The purple-collared woodstar (Myrtis fanny) is a species of hummingbird in tribe Mellisugini of subfamily Trochilinae, the "bee hummingbirds". It is found in Ecuador and Peru.

==Taxonomy and systematics==

The exact relationships within the "bee hummingbirds" are uncertain, but the purple-collared woodstar appears to be closely related to the amethyst woodstar (Calliphlox amethystina). It is the only member of its genus and has two subspecies, the nominate M. f. fanny and M. f. megalura.

==Description==

The purple-collared woodstar is 7.5 to 8 cm long and weighs 2.3 to 2.5 g. Both sexes have a short, decurved, black bill. Their upperparts are bronze-green. Males have an iridescent aquamarine gorget with a shiny violet band below it. The rest of the underparts are dirty white. The long forked tail is dusky brown glossed with light green. The female's underparts are buff, with a bit of white on the throat and belly. Its tail is short and rounded; the central pair of feathers are blue-green, the next pair blue-green with black tips, and the rest black with white tips. The two subspecies are alike but for M. f. megaluras longer tail.

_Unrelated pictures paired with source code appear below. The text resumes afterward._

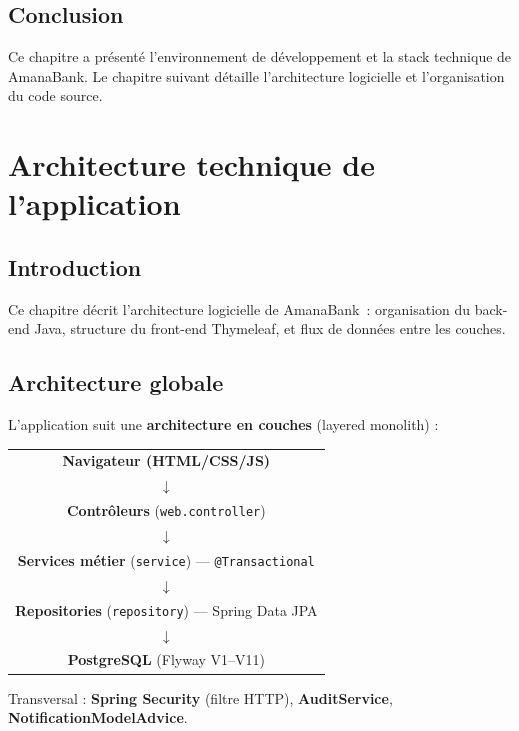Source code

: \documentclass[11pt,a4paper,oneside]{report}
\newcommand{\nomapplication}{AmanaBank}
\begin{document}
\section{Conclusion}

Ce chapitre a présenté l'environnement de développement et la stack technique de \nomapplication. Le chapitre suivant détaille l'architecture logicielle et l'organisation du code source.

\chapter{Architecture technique de l'application}
\label{ch:archi}

\section{Introduction}

Ce chapitre décrit l'architecture logicielle de \nomapplication\ : organisation du back-end Java, structure du front-end Thymeleaf, et flux de données entre les couches.

\section{Architecture globale}

L'application suit une \textbf{architecture en couches} (layered monolith) :

\begin{center}
\begin{tabular}{c}
    \textbf{Navigateur (HTML/CSS/JS)} \\
    $\downarrow$ \\
    \textbf{Contrôleurs} (\texttt{web.controller}) \\
    $\downarrow$ \\
    \textbf{Services métier} (\texttt{service}) — \texttt{@Transactional} \\
    $\downarrow$ \\
    \textbf{Repositories} (\texttt{repository}) — Spring Data JPA \\
    $\downarrow$ \\
    \textbf{PostgreSQL} (Flyway V1--V11) \\
\end{tabular}
\end{center}

Transversal : \textbf{Spring Security} (filtre HTTP), \textbf{AuditService}, \textbf{NotificationModelAdvice}.
\end{document}
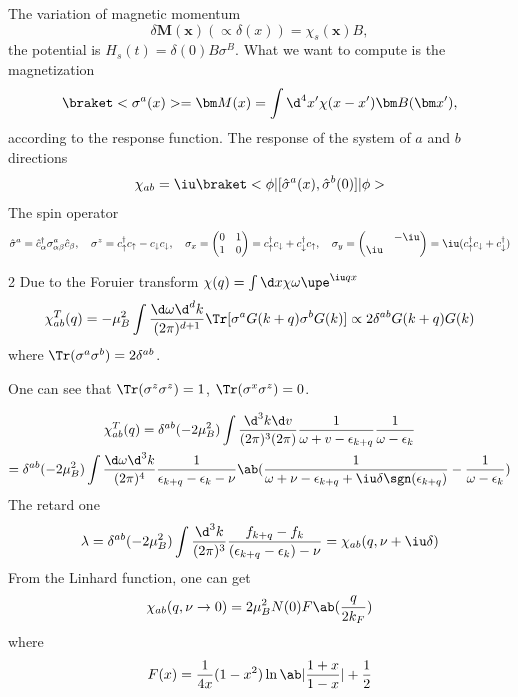 The variation of magnetic momentum
\[
  \delta\bm M(\bm x) (\propto\delta(x)) = \chi_s(\bm x) B,
\]
the potential is $H_s(t) = \delta(0) B \sigma^B$.
What we want to compute is the magnetization
\[
  \braket<\sigma^a(x)> = \bm M(x) = \int \d^4 x' \chi(x - x') \bm B(\bm x'),
\]
according to the response function.
The response of the system of $a$ and $b$ directions
\[
  \chi_{ab} = \iu\braket<\phi|[\hat\sigma^a(x), \hat\sigma^b(0)]|\phi>
\]
The spin operator
\[
  \hat \sigma^a = \hat c_\alpha^\dagger \sigma_{\alpha\beta}^a \hat c_\beta,
  \quad
  \sigma^z = c_\uparrow^\dagger c_\uparrow - c_\downarrow c_\downarrow, \quad
  \sigma_x = \begin{pmatrix}
    0 & 1\\1 & 0
  \end{pmatrix}
= c_\uparrow^\dagger c_\downarrow + c_\downarrow^\dagger c_\uparrow, \quad
  \sigma_y = \begin{pmatrix}
    & -\iu\\\iu
  \end{pmatrix}
= \iu(c_\uparrow^\dagger c_\downarrow + c_\downarrow^\dagger )
\]
\begin{paracol}{2}
Due to the Foruier transform $\chi(q) = \int \d x \chi\omega \upe^{\iu qx}$
\[
  \chi_{ab}^T(q) = -\mu_B^2 \int \frac{\d \omega \d^d k}{(2\pi)^{d+1}}
    \Tr[\sigma^a G(k + q) \sigma^b G(k)] \propto 2\delta^{ab} G(k + q) G(k)
\]
where $\Tr(\sigma^a\sigma^b) = 2\delta^{ab}$.

One can see that $\Tr(\sigma^z \sigma^z) = 1$, $\Tr(\sigma^x\sigma^z) = 0$.
\switchcolumn \centering
{}
\end{paracol}
\begin{multline*}
  \chi_{ab}^T(q) = \delta^{ab}(-2\mu_B^2)
  \int \frac{\d^3k\d v}{(2\pi)^3(2\pi)}
  \frac{1}{\omega + v -\epsilon_{k+q}}
  \frac{1}{\omega - \epsilon_k}\\
= \delta^{ab} (-2\mu_B^2) \int \frac{\d\omega \d^3k}{(2\pi)^4}
  \frac1{\epsilon_{k+q} - \epsilon_k - \nu}
  \ab(
    \frac{1}{\omega + \nu - \epsilon_{k+q} + \iu\delta\sgn(\epsilon_{k+q})}
  - \frac{1}{\omega - \epsilon_k})
\end{multline*}
The retard one
\[
  \lambda = \delta^{ab}(-2\mu_B^2) \int \frac{\d^3k}{(2\pi)^3}
  \frac{f_{k+q} - f_k}{(\epsilon_{k+q} - \epsilon_k) - \nu}
= \chi_{ab}(q, \nu + \iu\delta)
\]
From the Linhard function, one can get
\[
  \chi_{ab}(q, \nu \to 0)
= 2\mu_B^2 N(0) F\ab(\frac{q}{2k_F})
\]
where
\[
  F(x) = \frac1{4x}(1 - x^2)
  \ln\ab|\frac{1 + x}{1 - x}| + \frac12
\]

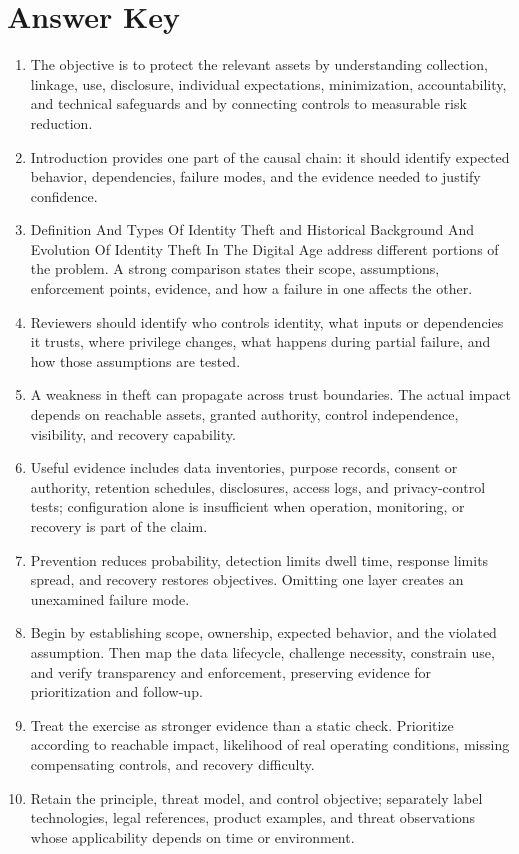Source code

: \documentclass[11pt,letterpaper]{article}
\begin{document}
\section*{Answer Key}
\begin{enumerate}
\item The objective is to protect the relevant assets by understanding collection, linkage, use, disclosure, individual expectations, minimization, accountability, and technical safeguards and by connecting controls to measurable risk reduction.
\item Introduction provides one part of the causal chain: it should identify expected behavior, dependencies, failure modes, and the evidence needed to justify confidence.
\item Definition And Types Of Identity Theft and Historical Background And Evolution Of Identity Theft In The Digital Age address different portions of the problem. A strong comparison states their scope, assumptions, enforcement points, evidence, and how a failure in one affects the other.
\item Reviewers should identify who controls identity, what inputs or dependencies it trusts, where privilege changes, what happens during partial failure, and how those assumptions are tested.
\item A weakness in theft can propagate across trust boundaries. The actual impact depends on reachable assets, granted authority, control independence, visibility, and recovery capability.
\item Useful evidence includes data inventories, purpose records, consent or authority, retention schedules, disclosures, access logs, and privacy-control tests; configuration alone is insufficient when operation, monitoring, or recovery is part of the claim.
\item Prevention reduces probability, detection limits dwell time, response limits spread, and recovery restores objectives. Omitting one layer creates an unexamined failure mode.
\item Begin by establishing scope, ownership, expected behavior, and the violated assumption. Then map the data lifecycle, challenge necessity, constrain use, and verify transparency and enforcement, preserving evidence for prioritization and follow-up.
\item Treat the exercise as stronger evidence than a static check. Prioritize according to reachable impact, likelihood of real operating conditions, missing compensating controls, and recovery difficulty.
\item Retain the principle, threat model, and control objective; separately label technologies, legal references, product examples, and threat observations whose applicability depends on time or environment.
\end{enumerate}
\end{document}
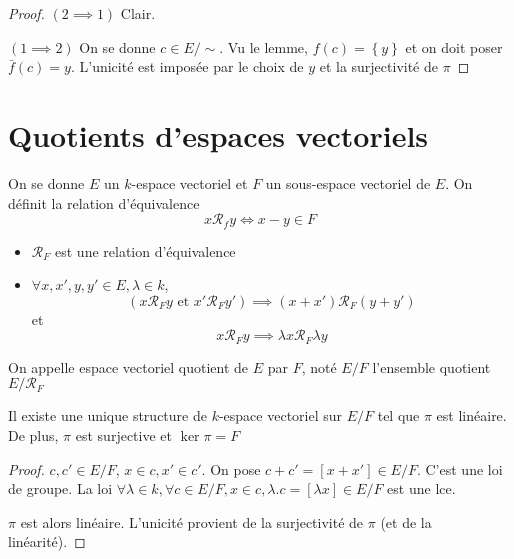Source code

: \begin{proof}
    $(2 \implies 1)$ Clair.

    $(1 \implies  2)$ On se donne $c \in  E / \sim$. Vu le lemme, $f(c)= \left\{ y \right\} $ et on doit poser $\bar f(c)=y$. L'unicité est imposée par le choix de $y$ et la surjectivité de  $\pi$
\end{proof}

\section{Quotients d'espaces vectoriels}

\begin{dfn}
On se donne $E$ un  $k$-espace vectoriel et $F$ un sous-espace vectoriel de  $E$. On définit la relation d'équivalence \[
x \mathcal  R_f y \iff  x-y \in  F
\] 
\end{dfn}

\begin{prop}
\begin{itemize}
    \item $\mathcal  R_F$ est une relation d'équivalence
    \item $\forall  x, x', y, y' \in E, \lambda \in  k$, \[
            (x \mathcal R_F y \text{ et }x'\mathcal R_Fy' )\implies (x+x')\mathcal  R_F(y+y')
    \] 
    et \[
        x\mathcal R_F y \implies \lambda x \mathcal  R_F \lambda y
    \] 
\end{itemize}
\end{prop}

\begin{dfn}
    On appelle espace vectoriel quotient de $E$ par  $F$, noté  $E / F$ l'ensemble quotient $E / \mathcal R_F$
\end{dfn}

\begin{prop}
Il existe une unique structure de $k$-espace vectoriel sur $E / F$ tel que  $ \pi$ est linéaire. De plus, $\pi$ est surjective et $\ker \pi = F$
\end{prop}

\begin{proof}
    $c, c' \in  E / F$, $x \in c, x' \in  c'$. On pose $c+c'=[x+x'] \in  E / F$. C'est une loi de groupe. La loi $\forall  \lambda \in  k, \forall  c \in  E / F, x \in  c, \lambda.c=[\lambda x] \in  E / F$ est une lce.

    $\pi$ est alors linéaire. L'unicité provient de la surjectivité de $ \pi$ (et de la linéarité).
\end{proof}

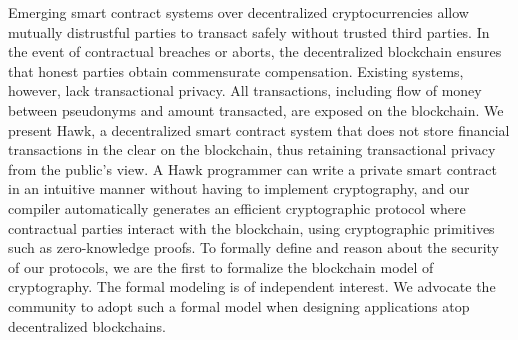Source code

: Emerging smart contract systems over decentralized
cryptocurrencies allow mutually distrustful parties to transact
safely without trusted third parties. In the event of contractual breaches or aborts, the decentralized blockchain ensures
that honest parties obtain commensurate compensation. Existing
systems, however, lack transactional privacy. All transactions,
including flow of money between pseudonyms and amount
transacted, are exposed on the blockchain.
We present Hawk, a decentralized smart contract system that
does not store financial transactions in the clear on the blockchain, thus retaining transactional privacy from the public’s view.
A Hawk programmer can write a private smart contract in an
intuitive manner without having to implement cryptography, and
our compiler automatically generates an efficient cryptographic
protocol where contractual parties interact with the blockchain,
using cryptographic primitives such as zero-knowledge proofs.
To formally define and reason about the security of our
protocols, we are the first to formalize the blockchain model
of cryptography. The formal modeling is of independent interest.
We advocate the community to adopt such a formal model when
designing applications atop decentralized blockchains.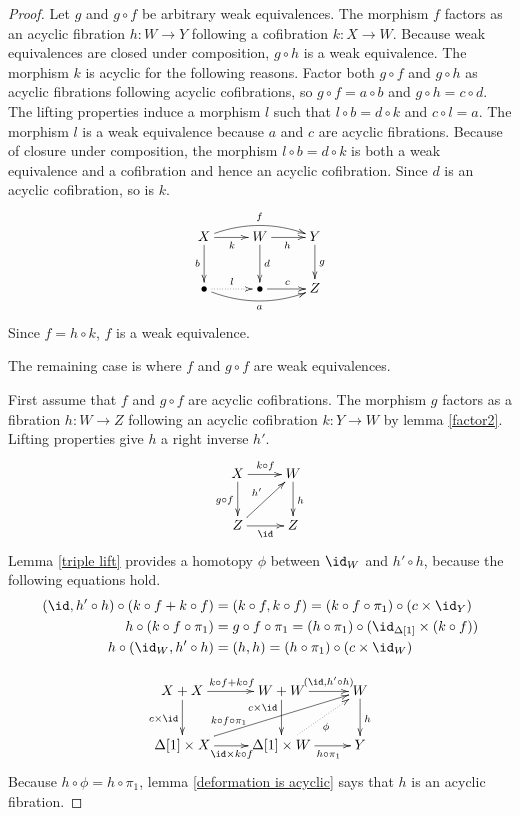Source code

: \documentclass{tac}
\newcommand\of{:}
\newcommand\simplex\Delta
\begin{document}
\begin{proof}
Let $g$ and $g\circ f$ be arbitrary weak equivalences. The morphism $f$ factors as an acyclic fibration $h\of W\to Y$ following a cofibration $k\of X\to W$. Because weak equivalences are closed under composition, $g\circ h$ is a weak equivalence. The morphism $k$ is acyclic for the following reasons. Factor both $g\circ f$ and $g\circ h$ as acyclic fibrations following acyclic cofibrations, so $g\circ f = a\circ b$ and $g\circ h = c\circ d$. The lifting properties induce a morphism $l$ such that $l\circ b = d\circ k$ and $c\circ l = a$. The morphism $l$ is a weak equivalence because $a$ and $c$ are acyclic fibrations. Because of closure under composition, the morphism $l\circ b = d\circ k$ is both a weak equivalence and a cofibration and hence an acyclic cofibration. Since $d$ is an acyclic cofibration, so is $k$.
\[\xymatrix{
X\ar[r]_k\ar@/^2ex/[rr]^f\ar[d]_b & W\ar[r]_h\ar[d]^d & Y\ar[d]^g \\
\bullet\ar@/_2ex/[rr]_a\ar@{.>}[r]^l & \bullet\ar[r]^c & Z
}\]
Since $f = h\circ k$, $f$ is a weak equivalence.

The remaining case is where $f$ and $g\circ f$ are weak equivalences.

First assume that $f$ and $g\circ f$ are acyclic cofibrations. The morphism $g$ factors as a fibration $h\of W\to Z$ following an acyclic cofibration $k\of Y\to W$ by lemma \ref{factor2}. Lifting properties give $h$ a right inverse $h'$.
\[\xymatrix{
X\ar[r]^{k\circ f}\ar[d]_{g\circ f} & W\ar[d]^h\\
Z\ar[r]_\id \ar[ur]^{h'} & Z
}\]
Lemma \ref{triple lift} provides a homotopy $\phi$ between $\id_W$ and $h'\circ h$, because the following equations hold.
\begin{align*}
(\id,h'\circ h)\circ(k\circ f+k\circ f)&= (k\circ f,k\circ f) = (k\circ f\circ \pi_1)\circ(c\times \id_Y)\\
h\circ(k\circ f\circ\pi_1) &= g\circ f\circ\pi_1 = (h\circ\pi_1)\circ(\id_{\simplex[1]}\times (k\circ f))\\
h\circ(\id_W,h'\circ h) &= (h,h) = (h\circ\pi_1)\circ(c\times\id_W)
\end{align*}

\[\xymatrix{
X+X\ar[r]^{k\circ f+k\circ f}\ar[d]_{c\times \id} & W+W\ar[r]^(.6){(\id,h'\circ h)}\ar[d]_(.3){c\times\id} & W\ar[d]^h\\
\simplex[1]\times X\ar[r]_{\id\times k\circ f}\ar[urr]^(.3){k\circ f\circ\pi_1} & \simplex[1]\times W\ar[r]_(.6){h\circ \pi_1}\ar@{.>}[ur]_{\phi} & Y
}\]
Because $h\circ \phi = h\circ \pi_1$, lemma \ref{deformation is acyclic} says that $h$ is an acyclic fibration.


\end{proof}
\end{document}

==Distribution and habitat==

The nominate subspecies of purple-collared woodstar is found in western and southern Ecuador and western Peru all the way south to Arequipa Department. M. f. megalura is found in northern Peru from Cajamarca south to Huánuco. The species inhabits open landscapes such as dry coastal scrub, open woodlands, and gardens. In elevation it ranges from sea level to 3000 m, though in Ecuador it is mostly found between 1000 and 2000 m.

==Behavior==
===Movement===

The movements of the purple-collared woodstar, if any, are not known, but elevational movements are thought to be probable.

===Feeding===

The purple-collared woodstar feeds on nectar by trap-lining, visiting a circuit of flowering plants. It also feeds on small insects captured on the wing.

===Breeding===

The purple-collared woodstar breeds between March and June in Ecuador and June to October in Peru. Males make a semicircular courting display flight. Females build a tiny cup nest of plant fibers and spiderweb in a fork of a thin branch. It is typically placed 2 to 4 m above the ground, but sometimes higher. The female incubates the clutch of two eggs for 15 to 16 days; fledging occurs 19 to 22 days after hatch.

===Vocalization===

The male purple-collared woodstar makes "a series of twittering 'ti-ti-ti-trl' phrases" at the top of its courtship flight, and at the bottom (mechanically) makes "a remarkable, nasal-sounding 'anh-anh-anh-anh-anh'". In a chase it makes "a fast, high-pitched, descending twittering 'ti-ti-ti-ti'", and another call is "a fast dry 'chi-chi-chi'".

==Status==

The IUCN has assessed the purple-collared woodstar as being of Least Concern. It has a large range, and though its population size is not known, it is believed to be stable. It is considered common throughout its range and readily accepts human-made landscapes like gardens and cultivated areas.